Supply chain optimization solutions can provide a wealth of information to an organization, but require dedicated individuals and teams to turn that information into a tactical and strategic benefit. Having the right individuals in the right role is crucial: from employees on the shop floor to C-Suite management, the success of a supply chain solution implementation is an organization-wide effort. Supply chain decision makers within the organization must be able to understand the new solution capabilities from both a functional perspective as well as a strategic perspective. To put it simply, a top-tier supply chain demand management solution is a useless investment without a qualified, invested demand planner. Workers at the production facility also directly impact the success of the supply chain solution. Often the production schedule proposed by a supply chain software differs from the strategy of a production line (which is usually “put out any fires and expedite any late orders”). Aligning actual production schedules with optimized schedules relies heavily on the training and buy-in of line workers and schedulers. Overall, an organization’s ability to manage its people can directly affect the long-term performance of its supply chain system and its alignment with the corporate strategy.

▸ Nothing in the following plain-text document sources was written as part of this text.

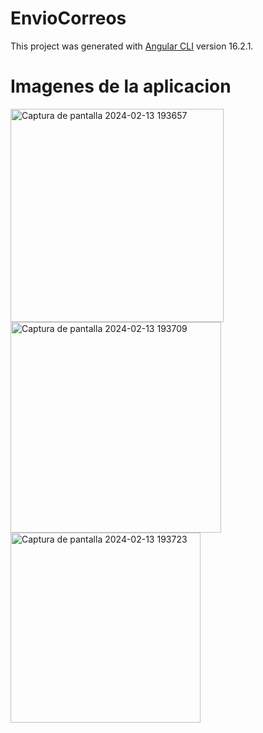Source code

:# EnvioCorreos

This project was generated with [Angular CLI](https://github.com/angular/angular-cli) version 16.2.1.

# Imagenes de la aplicacion


<img width="341" alt="Captura de pantalla 2024-02-13 193657" src="https://github.com/inti2001/envioCorreosFront/assets/58715706/9ebfe097-d44e-48ac-8893-cf465900e22b">
<img width="337" alt="Captura de pantalla 2024-02-13 193709" src="https://github.com/inti2001/envioCorreosFront/assets/58715706/9d2698c9-8102-472a-8797-a3eb0fc4f678">
<img width="304" alt="Captura de pantalla 2024-02-13 193723" src="https://github.com/inti2001/envioCorreosFront/assets/58715706/db5ca1a2-9104-436b-83b0-d8a458e319f7">
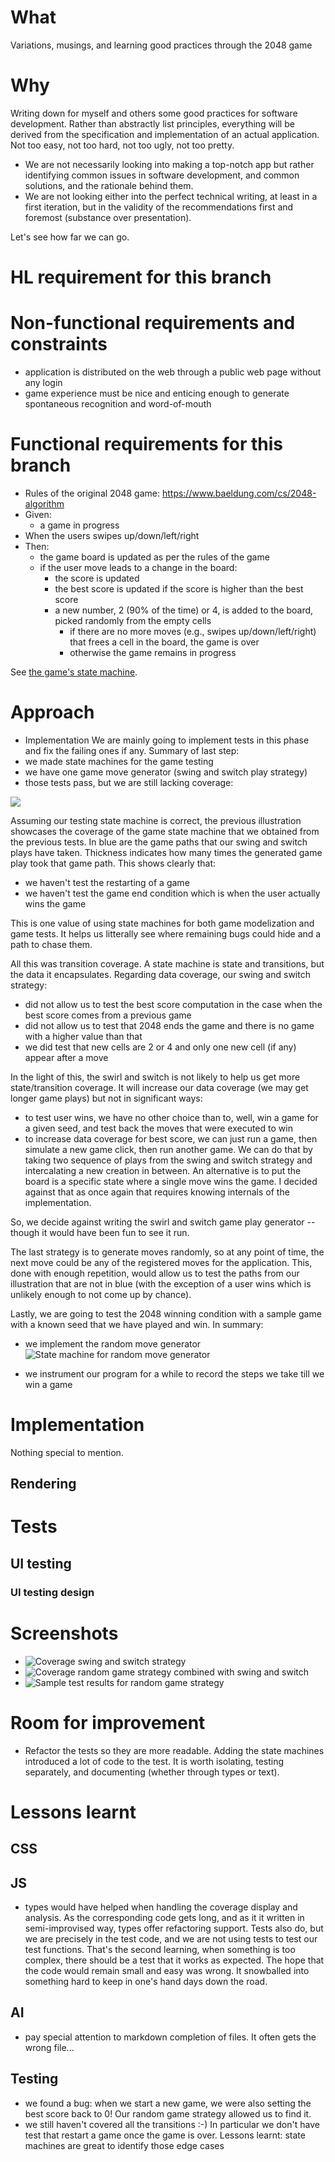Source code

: # What
Variations, musings, and learning good practices through the 2048 game

# Why
Writing down for myself and others some good practices for software development. Rather than abstractly list principles, everything will be derived from the specification and implementation of an actual application. Not too easy, not too hard, not too ugly, not too pretty. 

- We are not necessarily looking into making a top-notch app but rather identifying common issues in software development, and common solutions, and the rationale behind them.
- We are not looking either into the perfect technical writing, at least in a first iteration, but in the validity of the recommendations first and foremost (substance over presentation).

Let's see how far we can go.

# HL requirement for this branch

# Non-functional requirements and constraints
- application is distributed on the web through a public web page without any login
- game experience must be nice and enticing enough to generate spontaneous recognition and word-of-mouth

# Functional requirements for this branch
- Rules of the original 2048 game: https://www.baeldung.com/cs/2048-algorithm
- Given:
  - a game in progress
- When the users swipes up/down/left/right
- Then: 
  - the game board is updated as per the rules of the game
  - if the user move leads to a change in the board:
    - the score is updated
    - the best score is updated if the score is higher than the best score
    - a new number, 2 (90% of the time) or 4, is added to the board, picked randomly from the empty cells
      - if there are no more moves (e.g., swipes up/down/left/right) that frees a cell in the board, the game is over
      - otherwise the game remains in progress

See [the game's state machine](./tests/Game%20state%20machine.png).

# Approach
- Implementation
We are mainly going to implement tests in this phase and fix the failing ones if any. Summary of last step:
- we made state machines for the game testing
- we have one game move generator (swing and switch play strategy)
- those tests pass, but we are still lacking coverage:

![](./tests/coverage%20swing%20and%20switch.png)

Assuming our testing state machine is correct, the previous illustration showcases the coverage of the game state machine that we obtained from the previous tests. In blue are the game paths that our swing and switch plays have taken. Thickness indicates how many times the generated game play took that game path. This shows clearly that:

- we haven't test the restarting of a game
- we haven't test the game end condition which is when the user actually wins the game

This is one value of using state machines for both game modelization and game tests. It helps us litterally see where remaining bugs could hide and a path to chase them.

All this was transition coverage. A state machine is state and transitions, but the data it encapsulates. Regarding data coverage, our swing and switch strategy:
- did not allow us to test the best score computation in the case when the best score comes from a previous game
- did not allow us to test that 2048 ends the game and there is no game with a higher value than that
- we did test that new cells are 2 or 4 and only one new cell (if any) appear after a move

In the light of this, the swirl and switch is not likely to help us get more state/transition coverage. It will increase our data coverage (we may get longer game plays) but not in significant ways:
- to test user wins, we have no other choice than to, well, win a game for a given seed, and test back the moves that were executed to win
- to increase data coverage for best score, we can just run a game, then simulate a new game click, then run another game. We can do that by taking two sequence of plays from the swing and switch strategy and intercalating a new creation in between. An alternative is to put the board is a specific state where a single move wins the game. I decided against that as once again that requires knowing internals of the implementation.

So, we decide against writing the swirl and switch game play generator -- though it would have been fun to see it run. 

The last strategy is to generate moves randomly, so at any point of time, the next move could be any of the registered moves for the application. This, done with enough repetition, would allow us to test the paths from our illustration that are not in blue (with the exception of a user wins which is unlikely enough to not come up by chance).

Lastly, we are going to test the 2048 winning condition with a sample game with a known seed that we have played and win. In summary:

- we implement the random move generator
![State machine for random move generator](./tests/random%20game%20generator.png)

- we instrument our program for a while to record the steps we take till we win a game  

# Implementation
Nothing special to mention.

## Rendering

# Tests

## UI testing

### UI testing design


# Screenshots
- ![Coverage swing and switch strategy](./tests/coverage%20swing%20and%20switch.png)
- ![Coverage random game strategy combined with swing and switch](./tests/random%20game%20aggregated%20state%20coverage.png)
- ![Sample test results for random game strategy](./tests/random%20game%20sample%20test%20results.png)

# Room for improvement
- Refactor the tests so they are more readable. Adding the state machines introduced a lot of code to the test. It is worth isolating, testing separately, and documenting (whether through types or text).

# Lessons learnt
## CSS

## JS
- types would have helped when handling the coverage display and analysis. As the corresponding code gets long, and as it it written in semi-improvised way, types offer refactoring support. Tests also do, but we are precisely in the test code, and we are not using tests to test our test functions. That's the second learning, when something is too complex, there should be a test that it works as expected. The hope that the code would remain small and easy was wrong. It snowballed into something hard to keep in one's hand days down the road.

## AI
- pay special attention to markdown completion of files. It often gets the wrong file...

## Testing
- we found a bug: when we start a new game, we were also setting the best score back to 0! Our random game strategy allowed us to find it.
- we still haven't covered all the transitions :-) In particular we don't have test that restart a game once the game is over. Lessons learnt: state machines are great to identify those edge cases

Just as a house is only as strong as its foundation, a supply chain solution requires a streamlined business process in order to be valuable. Assuming that implementing a supply chain tool will automatically solve complex issues and speed up the process is a common mistake. In reality, companies with complex processes will require more business rule configuration during the implementation of the software. This can lead to longer and more costly implementations, and increases the risk of errors after the fact. Similarly, inefficient processes can also have a negative impact in the success of a system. For example, Warehouse Management Systems (WMS) try to optimize the picking and shipping processes within a warehouse by reducing touches during picking and optimize metrics such as total distance traveled. However, WMS programs only optimize based on the current state of the warehouse. If a common order has to pick items from opposite ends of the warehouse, the optimized picking order is still relatively inefficient. Therefore, optimizing warehouse layout may need to be conducted in order to fully utilize a WMS tool. In general, a good practice for companies prior to installing a new supply chain solution is to conduct business process improvement, eliminating any non-value activities that may act as speed bumps for the new software.
It is very rare to see a company purchase a new ERP or supply chain planning optimization software and simply “flip the switch.” Companies seeking to derive true competitive advantage from these systems need to also consider factors like change management, organizational buy-in, and lean business processes. When a company is able to harmonize the strategy, people, process, and technology aspects of supply chain management, they will be positioned to outperform their competitors and see a significant impact to their business.